Description
Overview
This automation workflow converts web page HTML content into markdown format and extracts all links, enabling structured content retrieval from multiple URLs. Designed as an orchestration pipeline, it leverages batch processing and respects API rate limits to provide reliable markdown and link extraction for technical users managing web data ingestion.
Key Benefits
- Automates conversion of HTML webpages into markdown format for clean text extraction.
- Extracts all hyperlinks from web pages, enriching data for link analysis or indexing.
- Processes URLs in batches to comply with API rate limits in this integration workflow.
- Supports manual trigger initiation for controlled execution and testing.
Product Overview
This automation workflow starts with a manual trigger node to initiate processing. It expects a list of URLs provided in a data source with a column named Page. The URLs are split into individual items, then limited to 40 items per run to manage memory constraints and avoid server overload. Further, URLs are processed in batches of 10, with a 45-second wait node inserted between batches to respect Firecrawl.dev API request limits of 10 calls per minute.
For each URL, an HTTP POST request is sent to the Firecrawl.dev scraping API, requesting output in markdown and links formats. The response JSON includes metadata such as page title and description, the markdown-converted content, and all extracted links. This data is parsed and assigned to structured fields for downstream use. The final structured output can be routed to user-configured data sinks, such as databases or spreadsheets, via customizable nodes.
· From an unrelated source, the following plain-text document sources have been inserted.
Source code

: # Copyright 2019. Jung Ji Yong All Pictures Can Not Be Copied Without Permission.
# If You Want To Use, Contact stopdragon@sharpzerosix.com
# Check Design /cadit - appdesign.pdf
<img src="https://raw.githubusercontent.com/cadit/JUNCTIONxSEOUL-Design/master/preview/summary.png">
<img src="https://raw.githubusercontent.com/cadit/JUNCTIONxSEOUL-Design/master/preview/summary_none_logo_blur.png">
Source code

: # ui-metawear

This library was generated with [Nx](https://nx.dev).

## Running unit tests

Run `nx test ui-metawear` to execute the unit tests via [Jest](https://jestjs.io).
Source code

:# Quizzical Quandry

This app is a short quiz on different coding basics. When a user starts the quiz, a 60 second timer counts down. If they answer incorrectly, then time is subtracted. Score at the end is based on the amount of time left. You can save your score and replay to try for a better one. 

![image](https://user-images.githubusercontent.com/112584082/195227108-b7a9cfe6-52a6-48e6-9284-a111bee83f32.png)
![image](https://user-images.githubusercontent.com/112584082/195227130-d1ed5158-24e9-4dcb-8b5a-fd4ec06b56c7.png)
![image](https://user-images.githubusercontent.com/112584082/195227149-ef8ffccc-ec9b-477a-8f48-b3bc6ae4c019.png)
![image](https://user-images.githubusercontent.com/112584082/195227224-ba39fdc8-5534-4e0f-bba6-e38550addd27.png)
Error handling is configured to retry failed HTTP requests with a 5-second backoff, ensuring resiliency in API communication. Authentication uses an HTTP header with a bearer token, which the user must supply. The workflow does not persist data internally, instead relying on connected external data stores for output retention.
Features and Outcomes
Core Automation
This orchestration pipeline uses manual triggering to intake URL arrays, splitting and limiting them for batch processing compliant with API constraints.
- Implements batch size controls to manage processing load and memory limits.
- Incorporates delay nodes to enforce API rate limiting policies deterministically.
- Extracts and assembles metadata, markdown content, and links in a single data pass.
Integrations and Intake
The workflow integrates with the Firecrawl.dev API via HTTP POST using bearer token authorization. It expects input URLs in a structured array format from connected data sources.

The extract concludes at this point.